Web designers the world over know what a battle it is to support IE6, and nowhere is this more obvious than in it’s lack of PNG support. There are of course Javascript options such as pngFix, but there are issues with this:
- adds approximately 40kb to your page weight
- uses Microsoft’s “behaviours” extension so not standards-compliant
- patchy support if you’re swapping out images through Javascript / CSS
What I’ve started to do instead is use a PNG optimizer to convert images to a lesser-known PNG format not supported by Photoshop. Photoshop’s Save For Web function will only save images out as:
- 24-bit colour-depth, 8-bit transparency (24+8)
- 8-bit colour-depth, no transparency
When displayed in IE6, the former will show up as a light blue-grey wherever the transparency was intended. The latter will render as it should, but with no transparency it defeats the point of using the PNG format (you may as well use an 8-bit GIF with binary transparency).
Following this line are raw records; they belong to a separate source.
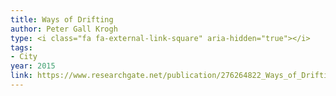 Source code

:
 ```yaml
---
title: Ways of Drifting
author: Peter Gall Krogh
type: <i class="fa fa-external-link-square" aria-hidden="true"></i>
tags:
- City
year: 2015
link: https://www.researchgate.net/publication/276264822_Ways_of_Drifting_-_5_Methods_of_Experimentation_in_Research_through_Design
---
```

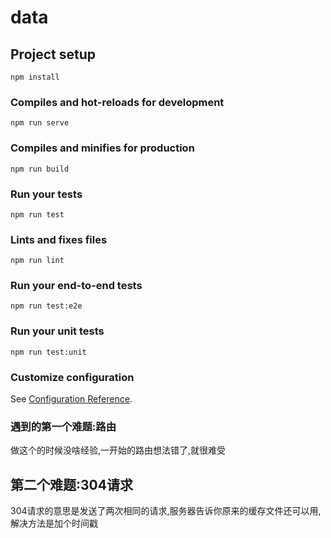 # data

## Project setup
```
npm install  
```

### Compiles and hot-reloads for development
```
npm run serve
```

### Compiles and minifies for production
```
npm run build
```

### Run your tests
```
npm run test
```

### Lints and fixes files
```
npm run lint
```

### Run your end-to-end tests
```
npm run test:e2e
```

### Run your unit tests
```
npm run test:unit
```

### Customize configuration
See [Configuration Reference](https://cli.vuejs.org/config/).

### 遇到的第一个难题:路由
做这个的时候没啥经验,一开始的路由想法错了,就很难受

## 第二个难题:304请求

304请求的意思是发送了两次相同的请求,服务器告诉你原来的缓存文件还可以用,解决方法是加个时间戳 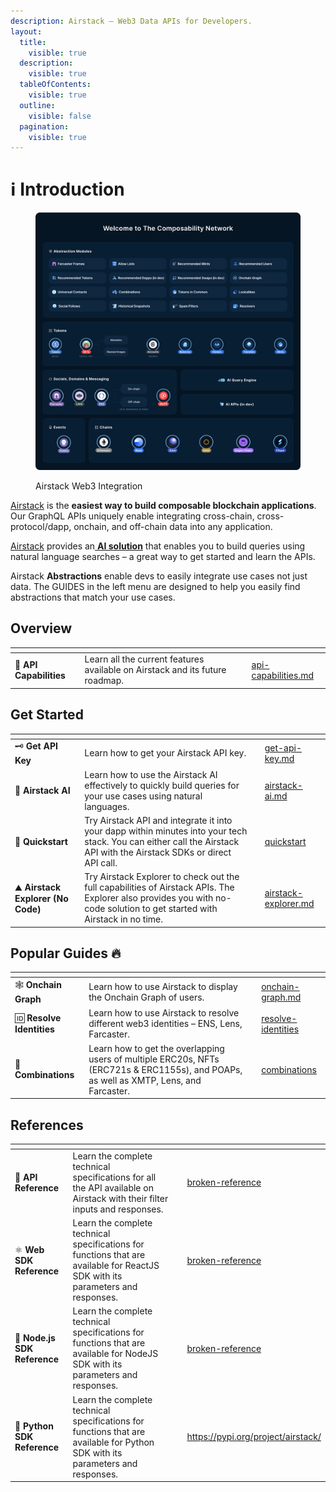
 ```yaml
---
description: Airstack – Web3 Data APIs for Developers.
layout:
  title:
    visible: true
  description:
    visible: true
  tableOfContents:
    visible: true
  outline:
    visible: false
  pagination:
    visible: true
---
```


# ℹ️ Introduction

<figure><img src=".gitbook/assets/Welcome to The Composability Network-min 2.png" alt=""><figcaption><p>Airstack Web3 Integration</p></figcaption></figure>

[Airstack](https://airstack.xyz) is the **easiest way to build composable blockchain applications**. Our GraphQL APIs uniquely enable integrating cross-chain, cross-protocol/dapp, onchain, and off-chain data into any application.&#x20;

[Airstack](https://airstack.xyz) provides an[ **AI solution**](get-started/airstack-ai.md) that enables you to build queries using natural language searches – a great way to get started and learn the APIs.

Airstack **Abstractions** enable devs to easily integrate use cases not just data. The GUIDES in the left menu are designed to help you easily find abstractions that match your use cases.

## Overview

<table data-view="cards"><thead><tr><th></th><th></th><th></th><th data-hidden data-card-target data-type="content-ref"></th></tr></thead><tbody><tr><td><span data-gb-custom-inline data-tag="emoji" data-code="1f6a6">🚦</span> <strong>API Capabilities</strong></td><td>Learn all the current features available on Airstack and its future roadmap.</td><td></td><td><a href="readme/api-capabilities.md">api-capabilities.md</a></td></tr></tbody></table>

## Get Started

<table data-view="cards"><thead><tr><th></th><th></th><th></th><th data-hidden data-card-target data-type="content-ref"></th></tr></thead><tbody><tr><td><span data-gb-custom-inline data-tag="emoji" data-code="1f5dd">🗝️</span> <strong>Get API Key</strong></td><td>Learn how to get your Airstack API key.</td><td></td><td><a href="get-started/get-api-key.md">get-api-key.md</a></td></tr><tr><td><span data-gb-custom-inline data-tag="emoji" data-code="1f916">🤖</span> <strong>Airstack AI</strong></td><td>Learn how to use the Airstack AI effectively to quickly build queries for your use cases using natural languages.</td><td></td><td><a href="get-started/airstack-ai.md">airstack-ai.md</a></td></tr><tr><td><span data-gb-custom-inline data-tag="emoji" data-code="1f680">🚀</span> <strong>Quickstart</strong></td><td>Try Airstack API and integrate it into your dapp within minutes into your tech stack. You can either call the Airstack API with the Airstack SDKs or direct API call.</td><td></td><td><a href="get-started/quickstart/">quickstart</a></td></tr><tr><td><span data-gb-custom-inline data-tag="emoji" data-code="26f0">⛰️</span> <strong>Airstack Explorer (No Code)</strong></td><td>Try Airstack Explorer to check out the full capabilities of Airstack APIs. The Explorer also provides you with no-code solution to get started with Airstack in no time.</td><td></td><td><a href="get-started/airstack-explorer.md">airstack-explorer.md</a></td></tr></tbody></table>

## Popular Guides :fire:

<table data-view="cards"><thead><tr><th></th><th></th><th></th><th data-hidden data-card-target data-type="content-ref"></th></tr></thead><tbody><tr><td><span data-gb-custom-inline data-tag="emoji" data-code="1f578">🕸️</span> <strong>Onchain Graph</strong></td><td>Learn how to use Airstack to display the Onchain Graph of users.</td><td></td><td><a href="guides/onchain-graph.md">onchain-graph.md</a></td></tr><tr><td><span data-gb-custom-inline data-tag="emoji" data-code="1f194">🆔</span> <strong>Resolve Identities</strong></td><td>Learn how to use Airstack to resolve different web3 identities – ENS, Lens, Farcaster.</td><td></td><td><a href="guides/resolve-identities/">resolve-identities</a></td></tr><tr><td><span data-gb-custom-inline data-tag="emoji" data-code="1f957">🥗</span> <strong>Combinations</strong></td><td>Learn how to get the overlapping users of multiple ERC20s, NFTs (ERC721s &#x26; ERC1155s), and POAPs, as well as XMTP, Lens, and Farcaster.</td><td></td><td><a href="guides/combinations/">combinations</a></td></tr></tbody></table>

## References

<table data-view="cards"><thead><tr><th></th><th></th><th></th><th data-hidden data-card-target data-type="content-ref"></th></tr></thead><tbody><tr><td><span data-gb-custom-inline data-tag="emoji" data-code="1f4d6">📖</span> <strong>API Reference</strong></td><td>Learn the complete technical specifications for all the API available on Airstack with their filter inputs and responses.</td><td></td><td><a href="broken-reference/">broken-reference</a></td></tr><tr><td><span data-gb-custom-inline data-tag="emoji" data-code="269b">⚛️</span> <strong>Web SDK Reference</strong></td><td>Learn the complete technical specifications for functions that are available for ReactJS SDK with its parameters and responses.</td><td></td><td><a href="broken-reference/">broken-reference</a></td></tr><tr><td><span data-gb-custom-inline data-tag="emoji" data-code="1f5fc">🗼</span> <strong>Node.js SDK Reference</strong></td><td>Learn the complete technical specifications for functions that are available for NodeJS SDK with its parameters and responses.</td><td></td><td><a href="broken-reference/">broken-reference</a></td></tr><tr><td><span data-gb-custom-inline data-tag="emoji" data-code="1f40d">🐍</span> <strong>Python SDK Reference</strong></td><td>Learn the complete technical specifications for functions that are available for Python SDK with its parameters and responses.</td><td></td><td><a href="https://pypi.org/project/airstack/">https://pypi.org/project/airstack/</a></td></tr></tbody></table>
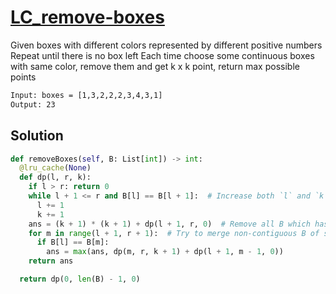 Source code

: # [LC_remove-boxes](https://leetcode.com/problems/remove-boxes)

Given boxes with different colors represented by different positive numbers
Repeat until there is no box left
Each time choose some continuous boxes with same color, remove them and get k x k point, return max possible points

```txt
Input: boxes = [1,3,2,2,2,3,4,3,1]
Output: 23
```

## Solution

```py
def removeBoxes(self, B: List[int]) -> int:
  @lru_cache(None)
  def dp(l, r, k):
    if l > r: return 0
    while l + 1 <= r and B[l] == B[l + 1]:  # Increase both `l` and `k` if they have consecutive colors with `B[l]`
      l += 1
      k += 1
    ans = (k + 1) * (k + 1) + dp(l + 1, r, 0)  # Remove all B which has same with `B[l]`
    for m in range(l + 1, r + 1):  # Try to merge non-contiguous B of same color together
      if B[l] == B[m]:
        ans = max(ans, dp(m, r, k + 1) + dp(l + 1, m - 1, 0))
    return ans

  return dp(0, len(B) - 1, 0)
```
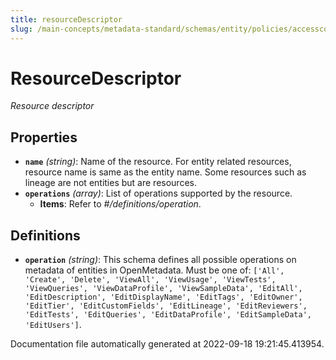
 ```yaml
---
title: resourceDescriptor
slug: /main-concepts/metadata-standard/schemas/entity/policies/accesscontrol/resourcedescriptor
---
```


# ResourceDescriptor

*Resource descriptor*

## Properties

- **`name`** *(string)*: Name of the resource. For entity related resources, resource name is same as the entity name. Some resources such as lineage are not entities but are resources.
- **`operations`** *(array)*: List of operations supported by the resource.
  - **Items**: Refer to *#/definitions/operation*.
## Definitions

- **`operation`** *(string)*: This schema defines all possible operations on metadata of entities in OpenMetadata. Must be one of: `['All', 'Create', 'Delete', 'ViewAll', 'ViewUsage', 'ViewTests', 'ViewQueries', 'ViewDataProfile', 'ViewSampleData', 'EditAll', 'EditDescription', 'EditDisplayName', 'EditTags', 'EditOwner', 'EditTier', 'EditCustomFields', 'EditLineage', 'EditReviewers', 'EditTests', 'EditQueries', 'EditDataProfile', 'EditSampleData', 'EditUsers']`.


Documentation file automatically generated at 2022-09-18 19:21:45.413954.
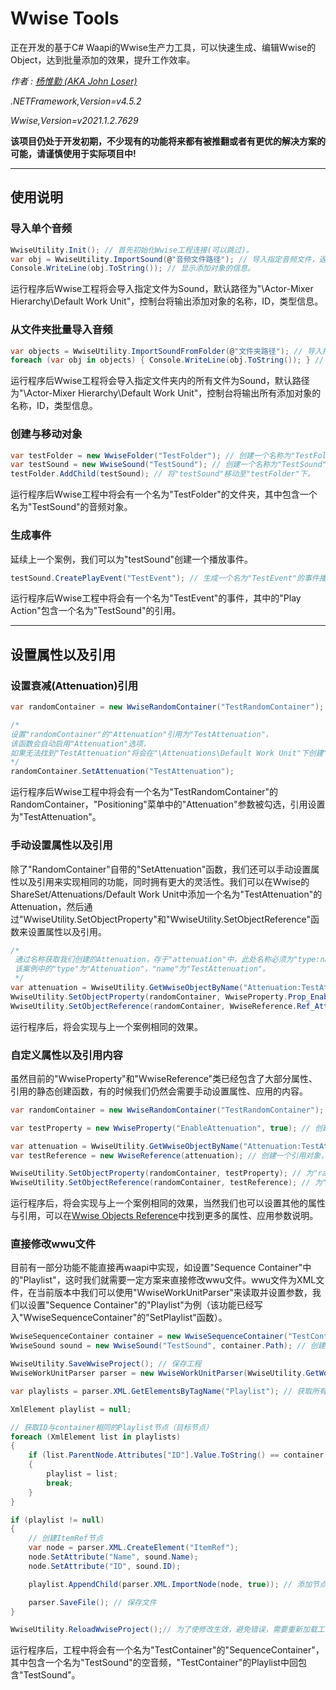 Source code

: # Wwise Tools
正在开发的基于C# Waapi的Wwise生产力工具，可以快速生成、编辑Wwise的Object，达到批量添加的效果，提升工作效率。

*作者 : [杨惟勤 (AKA John Loser)](https://losersworldindustries.com/john-yang)*

*.NETFramework,Version=v4.5.2*

*Wwise,Version=v2021.1.2.7629*

**该项目仍处于开发初期，不少现有的功能将来都有被推翻或者有更优的解决方案的可能，请谨慎使用于实际项目中!**
___

## 使用说明
### 导入单个音频
```csharp
WwiseUtility.Init(); // 首先初始化Wwise工程连接(可以跳过)。
var obj = WwiseUtility.ImportSound(@"音频文件路径"); // 导入指定音频文件，返回"WwiseObject"。
Console.WriteLine(obj.ToString()); // 显示添加对象的信息。
```

运行程序后Wwise工程将会导入指定文件为Sound，默认路径为"\Actor-Mixer Hierarchy\Default Work Unit"，控制台将输出添加对象的名称，ID，类型信息。

### 从文件夹批量导入音频
```csharp
var objects = WwiseUtility.ImportSoundFromFolder(@"文件夹路径"); // 导入指定文件夹内的音频，返回"List<WwiseObject>"。
foreach (var obj in objects) { Console.WriteLine(obj.ToString()); } // 显示所有对象信息。
```

运行程序后Wwise工程将会导入指定文件夹内的所有文件为Sound，默认路径为"\Actor-Mixer Hierarchy\Default Work Unit"，控制台将输出所有添加对象的名称，ID，类型信息。

### 创建与移动对象
```csharp
var testFolder = new WwiseFolder("TestFolder"); // 创建一个名称为"TestFolder"的文件夹，默认路径为"\Actor-Mixer Hierarchy\Default Work Unit"。
var testSound = new WwiseSound("TestSound"); // 创建一个名称为"TestSound"的音频对象，默认路径为"\Actor-Mixer Hierarchy\Default Work Unit"。
testFolder.AddChild(testSound); // 将"testSound"移动至"testFolder"下。
```

运行程序后Wwise工程中将会有一个名为"TestFolder"的文件夹，其中包含一个名为"TestSound"的音频对象。

### 生成事件
延续上一个案例，我们可以为"testSound"创建一个播放事件。
```csharp
testSound.CreatePlayEvent("TestEvent"); // 生成一个名为"TestEvent"的事件播放"testSound"，默认路径为"\Events\Default Work Unit"
```

运行程序后Wwise工程中将会有一个名为"TestEvent"的事件，其中的"Play Action"包含一个名为"TestSound"的引用。
___

## 设置属性以及引用
### 设置衰减(Attenuation)引用
```csharp
var randomContainer = new WwiseRandomContainer("TestRandomContainer"); // 创建一个名为"TestRandomContainer"的RandomContainer，保存在"randomContainer"中。

/* 
设置"randomContainer"的"Attenuation"引用为"TestAttenuation"，
该函数会自动启用"Attenuation"选项，
如果无法找到"TestAttenuation"将会在"\Attenuations\Default Work Unit"下创建"TestAttenuation"。
*/
randomContainer.SetAttenuation("TestAttenuation"); 
```

运行程序后Wwise工程中将会有一个名为"TestRandomContainer"的RandomContainer，"Positioning"菜单中的"Attenuation"参数被勾选，引用设置为"TestAttenuation"。

### 手动设置属性以及引用
除了"RandomContainer"自带的"SetAttenuation"函数，我们还可以手动设置属性以及引用来实现相同的功能，同时拥有更大的灵活性。我们可以在Wwise的ShareSet/Attenuations/Default Work Unit中添加一个名为"TestAttenuation"的Attenuation，然后通过"WwiseUtility.SetObjectProperty"和"WwiseUtility.SetObjectReference"函数来设置属性以及引用。
```csharp
/*
 通过名称获取我们创建的Attenuation，存于"attenuation"中，此处名称必须为"type:name"的格式，
 该案例中的"type"为"Attenuation"，"name"为"TestAttenuation"。
 */
var attenuation = WwiseUtility.GetWwiseObjectByName("Attenuation:TestAttenuation"); 
WwiseUtility.SetObjectProperty(randomContainer, WwiseProperty.Prop_EnableAttenuation(true)); // 启用"Attenuation"。
WwiseUtility.SetObjectReference(randomContainer, WwiseReference.Ref_Attenuation(attenuation)); // 为"randomContainer"添加引用"attenuation"。
```

运行程序后，将会实现与上一个案例相同的效果。

### 自定义属性以及引用内容
虽然目前的"WwiseProperty"和"WwiseReference"类已经包含了大部分属性、引用的静态创建函数，有的时候我们仍然会需要手动设置属性、应用的内容。
```csharp
var randomContainer = new WwiseRandomContainer("TestRandomContainer"); // 创建一个名为"TestRandomContainer"的RandomContainer。

var testProperty = new WwiseProperty("EnableAttenuation", true); // 创建一个属性对象，属性名称为"EnableAttenuation"，值为"true"。

var attenuation = WwiseUtility.GetWwiseObjectByName("Attenuation:TestAttenuation"); // 从Wwise工程中获取名为"TestAttenuation"的"Attenuation"
var testReference = new WwiseReference(attenuation); // 创建一个引用对象，引用"attenuation"

WwiseUtility.SetObjectProperty(randomContainer, testProperty); // 为"randomContainer设置属性"testProperty""。
WwiseUtility.SetObjectReference(randomContainer, testReference); // 为"randomContainer"添加引用"testReference"。
```
运行程序后，将会实现与上一个案例相同的效果，当然我们也可以设置其他的属性与引用，可以在[Wwise Objects Reference](https://www.audiokinetic.com/zh/library/edge/?source=SDK&id=wobjects_index.html)中找到更多的属性、应用参数说明。

### 直接修改wwu文件
目前有一部分功能不能直接再waapi中实现，如设置"Sequence Container"中的"Playlist"，这时我们就需要一定方案来直接修改wwu文件。wwu文件为XML文件，在当前版本中我们可以使用"WwiseWorkUnitParser"来读取并设置参数，我们以设置"Sequence Container"的"Playlist"为例（该功能已经写入"WwiseSequenceContainer"的"SetPlaylist"函数）。
```csharp
WwiseSequenceContainer container = new WwiseSequenceContainer("TestContainer"); // 创建一个Sequence Container
WwiseSound sound = new WwiseSound("TestSound", container.Path); // 创建一个空音频

WwiseUtility.SaveWwiseProject(); // 保存工程
WwiseWorkUnitParser parser = new WwiseWorkUnitParser(WwiseUtility.GetWorkUnitFilePath(container)); // 创建WwiseWorkUnitParser，并获取container的WorkUnit文件

var playlists = parser.XML.GetElementsByTagName("Playlist"); // 获取所有Playlist节点

XmlElement playlist = null;

// 获取ID与container相同的Playlist节点（目标节点）
foreach (XmlElement list in playlists)
{
    if (list.ParentNode.Attributes["ID"].Value.ToString() == container.ID)
    {
        playlist = list;
        break;
    }
}

if (playlist != null)
{
    // 创建ItemRef节点
    var node = parser.XML.CreateElement("ItemRef"); 
    node.SetAttribute("Name", sound.Name);
    node.SetAttribute("ID", sound.ID);

    playlist.AppendChild(parser.XML.ImportNode(node, true)); // 添加节点

    parser.SaveFile(); // 保存文件
}

WwiseUtility.ReloadWwiseProject();// 为了使修改生效，避免错误，需要重新加载工程

```
运行程序后，工程中将会有一个名为"TestContainer"的"SequenceContainer"，其中包含一个名为"TestSound"的空音频，"TestContainer"的Playlist中回包含"TestSound"。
The trick is to save your image out using the 24+8 bit format and then use either pngquant or optipng to shrink this down to a different PNG format (8-bit colour-depth, 8-bit transparency). This is still not entirely supported by IE6, but it is better. IE6 will render the image treating the 8-bit transparency as binary transparency (similar to GIF transparency). This allows alpha transparency support in Firefox, Safari etc. but with a more graceful degradation for IE6. It also makes your PNG images smaller!